▶ Problem to work on: Read the lines of the data below and retrieve those with "begin".

╔══

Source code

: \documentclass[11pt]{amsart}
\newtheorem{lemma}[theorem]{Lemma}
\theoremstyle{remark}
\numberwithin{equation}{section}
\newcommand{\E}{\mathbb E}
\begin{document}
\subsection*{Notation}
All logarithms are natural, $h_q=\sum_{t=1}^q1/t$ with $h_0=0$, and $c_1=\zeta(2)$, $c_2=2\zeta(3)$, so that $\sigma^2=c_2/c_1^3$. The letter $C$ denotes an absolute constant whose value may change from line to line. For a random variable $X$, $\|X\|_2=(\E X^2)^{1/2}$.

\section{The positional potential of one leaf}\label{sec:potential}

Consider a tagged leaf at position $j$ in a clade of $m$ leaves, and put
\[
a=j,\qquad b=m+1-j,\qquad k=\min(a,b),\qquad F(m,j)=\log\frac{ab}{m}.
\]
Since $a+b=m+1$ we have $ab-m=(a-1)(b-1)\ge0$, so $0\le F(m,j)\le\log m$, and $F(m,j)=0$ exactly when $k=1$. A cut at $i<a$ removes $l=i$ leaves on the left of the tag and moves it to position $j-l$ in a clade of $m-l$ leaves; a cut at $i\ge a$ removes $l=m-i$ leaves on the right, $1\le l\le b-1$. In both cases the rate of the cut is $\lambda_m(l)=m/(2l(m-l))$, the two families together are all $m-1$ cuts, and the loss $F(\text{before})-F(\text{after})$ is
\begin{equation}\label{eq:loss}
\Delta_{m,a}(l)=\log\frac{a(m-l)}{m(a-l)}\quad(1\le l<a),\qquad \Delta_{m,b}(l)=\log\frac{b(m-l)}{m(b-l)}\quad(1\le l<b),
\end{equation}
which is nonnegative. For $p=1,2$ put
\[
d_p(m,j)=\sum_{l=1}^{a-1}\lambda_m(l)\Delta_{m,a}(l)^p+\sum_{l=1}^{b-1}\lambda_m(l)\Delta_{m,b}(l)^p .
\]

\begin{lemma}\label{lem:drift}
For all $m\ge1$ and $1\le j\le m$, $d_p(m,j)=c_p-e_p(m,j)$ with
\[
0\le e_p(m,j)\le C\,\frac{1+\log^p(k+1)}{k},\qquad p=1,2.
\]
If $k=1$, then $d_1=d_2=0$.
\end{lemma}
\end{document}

╚══

▶ Result for this task:
\begin{document}
\begin{equation}\label{eq:loss}
\begin{lemma}\label{lem:drift}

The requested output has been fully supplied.